Calanus euxinus

Scientific classification
- Domain: Eukaryota
- Kingdom: Animalia
- Phylum: Arthropoda
- Class: Copepoda
- Order: Calanoida
- Family: Calanidae
- Genus: Calanus
- Species: C. euxinus
- Binomial name: Calanus euxinus Hulsemann, 1991

= Calanus euxinus =

- Genus: Calanus
- Species: euxinus
- Authority: Hulsemann, 1991

Species of crustacean

Calanus euxinus is a copepod ubiquitous to the Black Sea and the Marmara Sea and a main source of prey for small and juvenile fish as the largest part of the zooplankton biomass.

Calanus euxinus was misidentified originally as a variation of Calanus finmarchicus and Calanus helgolandicus, until being labeled as its own species. Calanus euxinus are considerably larger than Mediterranean species, like Calanus helgolandicus, with a larger lipid reserve.

Previous origin hypotheses, assumed the Black Sea Calanus to be derived from a population of Calanus helgolandicus in the Mediterranean, but more recent phenetic research points to earlier population divergences from the Boreal derived Calanus.

== Diel vertical migration ==
Like other copepods, Calanus euxinus follow typical vertical migration patterns, hunting at night at the surface and sinking near the oxygen minimum zone during the daytime. There is no significant difference in seasonal total abundance in deep-water, as the final copopodite stage staggers entering their diapause state from June to September and rest along the lower limit of the oxygenated layer of the water column.

Diel vertical migrations can span 80-180 meters in depth. The bottom of the migration tends to remain consistent temperatures year-round, with water column temperature gradients becoming steep during summer and autumn stratification. In the Black Sea, there is very little change in salinity, staying brackish throughout the water column, while the Marmara Sea experiences consistently steep salinity gradients.

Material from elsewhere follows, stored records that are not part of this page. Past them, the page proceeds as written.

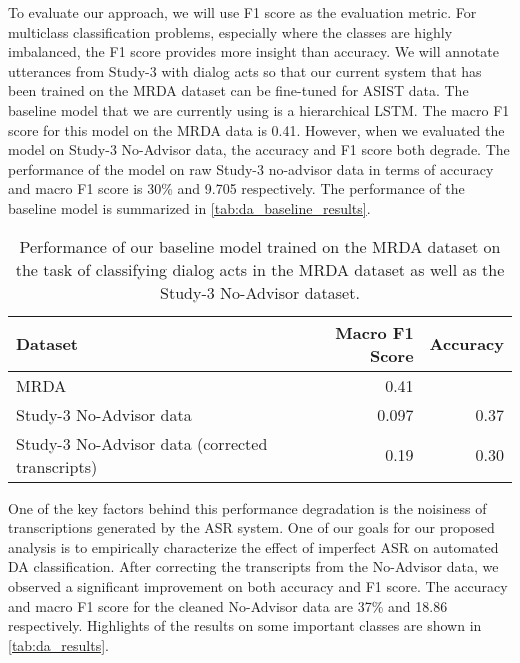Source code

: To evaluate our approach, we will use F1 score as the evaluation metric. For
multiclass classification problems, especially where the classes are highly
imbalanced, the F1 score provides more insight than accuracy. We will annotate
utterances from Study-3 with dialog acts so that our current system that has
been trained on the MRDA dataset can be fine-tuned for ASIST data. The baseline
model that we are currently using is a hierarchical LSTM. The macro F1 score
for this model on the MRDA data is 0.41. However, when we evaluated the model
on Study-3 No-Advisor data, the accuracy and F1 score both degrade. The performance
of the model on raw Study-3 no-advisor data in terms of accuracy and
macro F1 score is 30\% and 9.705 respectively. The performance of the baseline
model is summarized in \autoref{tab:da_baseline_results}.

\begin{table}
    \begin{tabular}{lrr}
        \toprule
        Dataset                                         & Macro F1 Score & Accuracy \\\midrule
        MRDA                                            & 0.41           & \\
        Study-3 No-Advisor data                         & 0.097          & 0.37 \\
        Study-3 No-Advisor data (corrected transcripts) & 0.19           & 0.30 \\
        \bottomrule
    \end{tabular}
    \caption{%
        Performance of our baseline model trained on the MRDA dataset on the
        task of classifying dialog acts in the MRDA dataset as well as the
        Study-3 No-Advisor dataset.
    }
    \label{tab:da_baseline_results}
\end{table}

One of the key factors behind this performance degradation is the noisiness of
transcriptions generated by the ASR system. One of our goals for our proposed
analysis is to empirically characterize the effect of imperfect ASR on
automated DA classification.  After correcting the transcripts from the
No-Advisor data, we observed a significant improvement on both accuracy and F1
score. The accuracy and macro F1 score for the cleaned No-Advisor data are 37\%
and 18.86 respectively. Highlights of the results on some important classes are
shown in \autoref{tab:da_results}.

== Salinity adaptations ==
The difference in salinity gradients between the Black and Marmara Seas leads to limitations on the development of Calanus euxinus. There are noticeable examples of the Black Sea and estuarine copepods displaying decreases in swimming activity, total locomotion, body length, and development time. Overall, the Marmara Sea population of Calanus euxinus tend to develop to adult stages faster than the Black Sea, which leads to a reduction of large lipid storage, smaller bodies, and significantly higher respiration rates due to the development under high salinity conditions.